TASK PROMPT
Could you copy each line of the entries that contains "following"?
- Opening Delimiter -
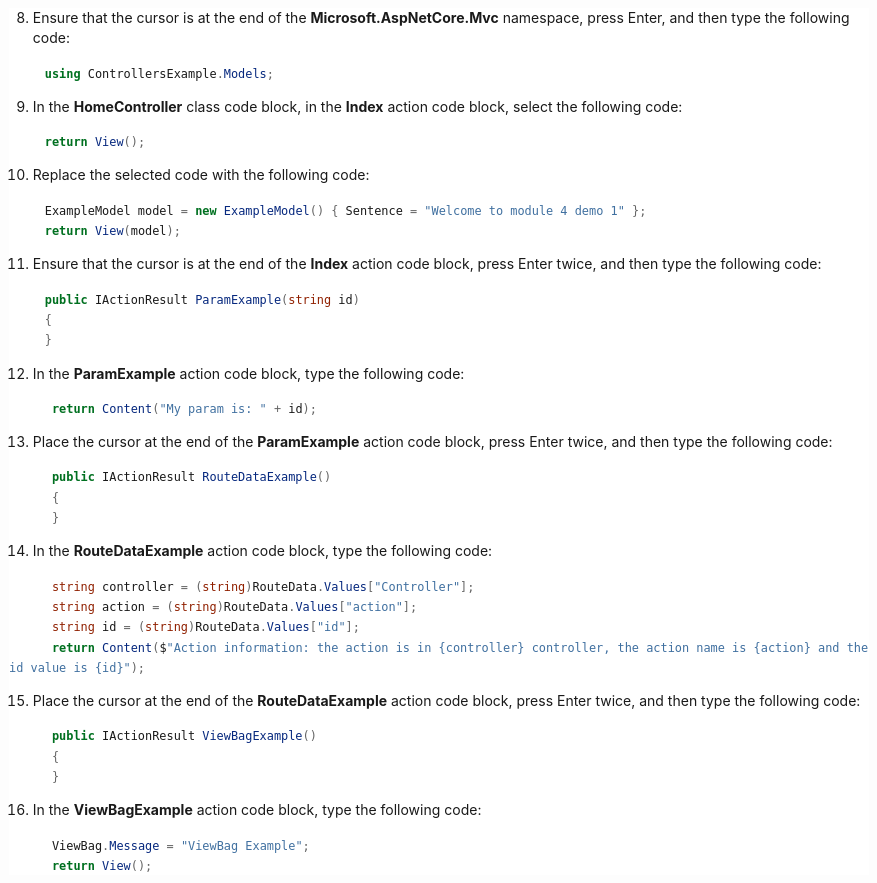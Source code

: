 8. Ensure that the cursor is at the end of the **Microsoft.AspNetCore.Mvc** namespace, press Enter, and then type the following code:
  ```cs
       using ControllersExample.Models;
  ```

9. In the **HomeController** class code block, in the **Index** action code block, select the following code:
  ```cs
       return View();
  ```

10. Replace the selected code with the following code:
  ```cs
       ExampleModel model = new ExampleModel() { Sentence = "Welcome to module 4 demo 1" };
       return View(model);
  ```

11. Ensure that the cursor is at the end of the **Index** action code block, press Enter twice, and then type the following code:
  ```cs
       public IActionResult ParamExample(string id)
       {
       }
  ```

12. In the **ParamExample** action code block, type the following code:
  ```cs
        return Content("My param is: " + id);
  ```

13. Place the cursor at the end of the **ParamExample** action code block, press Enter twice, and then type the following code:
  ```cs
        public IActionResult RouteDataExample()
        {
        }
  ```

14. In the **RouteDataExample** action code block, type the following code:
  ```cs
        string controller = (string)RouteData.Values["Controller"];
        string action = (string)RouteData.Values["action"];
        string id = (string)RouteData.Values["id"];
        return Content($"Action information: the action is in {controller} controller, the action name is {action} and the id value is {id}");
  ```

15. Place the cursor at the end of the **RouteDataExample** action code block, press Enter twice, and then type the following code:
  ```cs
        public IActionResult ViewBagExample()
        {
        }
  ```
16. In the **ViewBagExample** action code block, type the following code:
  ```cs
        ViewBag.Message = "ViewBag Example";
        return View();
  ```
- Closing Delimiter -
OUTPUT OF THE EXERCISE
: 8. Ensure that the cursor is at the end of the **Microsoft.AspNetCore.Mvc** namespace, press Enter, and then type the following code:
9. In the **HomeController** class code block, in the **Index** action code block, select the following code:
10. Replace the selected code with the following code:
11. Ensure that the cursor is at the end of the **Index** action code block, press Enter twice, and then type the following code:
12. In the **ParamExample** action code block, type the following code:
13. Place the cursor at the end of the **ParamExample** action code block, press Enter twice, and then type the following code:
14. In the **RouteDataExample** action code block, type the following code:
15. Place the cursor at the end of the **RouteDataExample** action code block, press Enter twice, and then type the following code:
16. In the **ViewBagExample** action code block, type the following code:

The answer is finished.